* Your task
Given the material below, return only the lines starting at the line with "submits to Sui." and ending at the line with "- Initialize with", exactly as they appear.

* Data extract
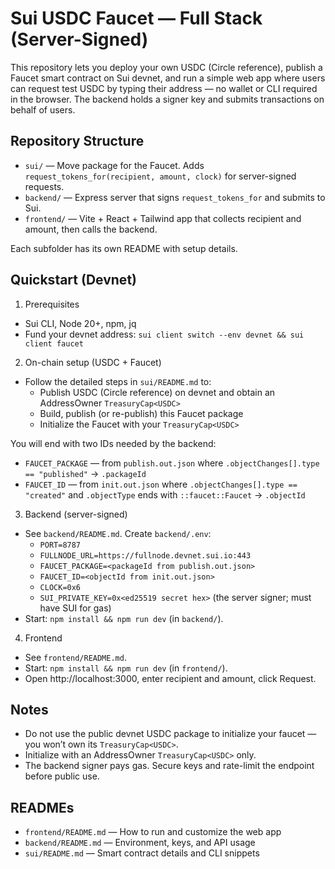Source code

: # Sui USDC Faucet — Full Stack (Server-Signed)

This repository lets you deploy your own USDC (Circle reference), publish a Faucet smart contract on Sui devnet, and run a simple web app where users can request test USDC by typing their address — no wallet or CLI required in the browser. The backend holds a signer key and submits transactions on behalf of users.

## Repository Structure

- `sui/` — Move package for the Faucet. Adds `request_tokens_for(recipient, amount, clock)` for server-signed requests.
- `backend/` — Express server that signs `request_tokens_for` and submits to Sui.
- `frontend/` — Vite + React + Tailwind app that collects recipient and amount, then calls the backend.

Each subfolder has its own README with setup details.

## Quickstart (Devnet)

1) Prerequisites

- Sui CLI, Node 20+, npm, jq
- Fund your devnet address: `sui client switch --env devnet && sui client faucet`

2) On-chain setup (USDC + Faucet)

- Follow the detailed steps in `sui/README.md` to:
  - Publish USDC (Circle reference) on devnet and obtain an AddressOwner `TreasuryCap<USDC>`
  - Build, publish (or re-publish) this Faucet package
  - Initialize the Faucet with your `TreasuryCap<USDC>`

You will end with two IDs needed by the backend:

- `FAUCET_PACKAGE` — from `publish.out.json` where `.objectChanges[].type == "published"` → `.packageId`
- `FAUCET_ID` — from `init.out.json` where `.objectChanges[].type == "created"` and `.objectType` ends with `::faucet::Faucet` → `.objectId`

3) Backend (server-signed)

- See `backend/README.md`. Create `backend/.env`:
  - `PORT=8787`
  - `FULLNODE_URL=https://fullnode.devnet.sui.io:443`
  - `FAUCET_PACKAGE=<packageId from publish.out.json>`
  - `FAUCET_ID=<objectId from init.out.json>`
  - `CLOCK=0x6`
  - `SUI_PRIVATE_KEY=0x<ed25519 secret hex>` (the server signer; must have SUI for gas)
- Start: `npm install && npm run dev` (in `backend/`).

4) Frontend

- See `frontend/README.md`.
- Start: `npm install && npm run dev` (in `frontend/`).
- Open http://localhost:3000, enter recipient and amount, click Request.

## Notes

- Do not use the public devnet USDC package to initialize your faucet — you won’t own its `TreasuryCap<USDC>`.
- Initialize with an AddressOwner `TreasuryCap<USDC>` only.
- The backend signer pays gas. Secure keys and rate-limit the endpoint before public use.

## READMEs

- `frontend/README.md` — How to run and customize the web app
- `backend/README.md` — Environment, keys, and API usage
- `sui/README.md` — Smart contract details and CLI snippets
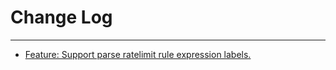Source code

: # Change Log
---

- [Feature: Support parse ratelimit rule expression labels.](https://github.com/Tencent/spring-cloud-tencent/pull/182)
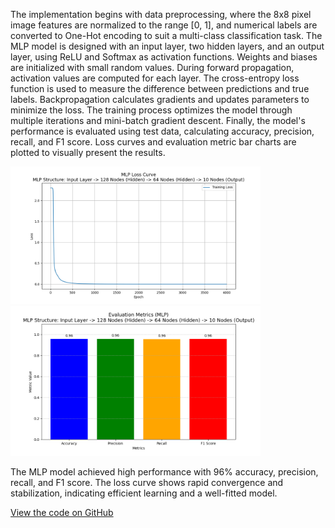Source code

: The implementation begins with data preprocessing, where the 8x8 pixel image features are normalized to the range [0, 1], and numerical labels are converted to One-Hot encoding to suit a multi-class classification task. The MLP model is designed with an input layer, two hidden layers, and an output layer, using ReLU and Softmax as activation functions. Weights and biases are initialized with small random values. During forward propagation, activation values are computed for each layer. The cross-entropy loss function is used to measure the difference between predictions and true labels. Backpropagation calculates gradients and updates parameters to minimize the loss. The training process optimizes the model through multiple iterations and mini-batch gradient descent. Finally, the model's performance is evaluated using test data, calculating accuracy, precision, recall, and F1 score. Loss curves and evaluation metric bar charts are plotted to visually present the results.

<img src="./hw8 loss.png" alt="Description of image" width="400"/>

<img src="./hw8 evaluation.png" alt="Description of image" width="400"/>

The MLP model achieved high performance with 96% accuracy, precision, recall, and F1 score. The loss curve shows rapid convergence and stabilization, indicating efficient learning and a well-fitted model.

[View the code on GitHub](https://github.com/POLARbearwow/AI-and-Machine-Learning-Fall-2024/tree/main/hw8)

* Result below
- `backend/` — Express server that signs `request_tokens_for` and submits to Sui.
- `frontend/` — Vite + React + Tailwind app that collects recipient and amount, then calls the backend.

Each subfolder has its own README with setup details.

## Quickstart (Devnet)

1) Prerequisites

- Sui CLI, Node 20+, npm, jq
- Fund your devnet address: `sui client switch --env devnet && sui client faucet`

2) On-chain setup (USDC + Faucet)

- Follow the detailed steps in `sui/README.md` to:
  - Publish USDC (Circle reference) on devnet and obtain an AddressOwner `TreasuryCap<USDC>`
  - Build, publish (or re-publish) this Faucet package
  - Initialize the Faucet with your `TreasuryCap<USDC>`

You will end with two IDs needed by the backend:

- `FAUCET_PACKAGE` — from `publish.out.json` where `.objectChanges[].type == "published"` → `.packageId`
- `FAUCET_ID` — from `init.out.json` where `.objectChanges[].type == "created"` and `.objectType` ends with `::faucet::Faucet` → `.objectId`

3) Backend (server-signed)

- See `backend/README.md`. Create `backend/.env`:
  - `PORT=8787`
  - `FULLNODE_URL=https://fullnode.devnet.sui.io:443`
  - `FAUCET_PACKAGE=<packageId from publish.out.json>`
  - `FAUCET_ID=<objectId from init.out.json>`
  - `CLOCK=0x6`
  - `SUI_PRIVATE_KEY=0x<ed25519 secret hex>` (the server signer; must have SUI for gas)
- Start: `npm install && npm run dev` (in `backend/`).

4) Frontend

- See `frontend/README.md`.
- Start: `npm install && npm run dev` (in `frontend/`).
- Open http://localhost:3000, enter recipient and amount, click Request.

## Notes

- Do not use the public devnet USDC package to initialize your faucet — you won’t own its `TreasuryCap<USDC>`.
- Initialize with an AddressOwner `TreasuryCap<USDC>` only.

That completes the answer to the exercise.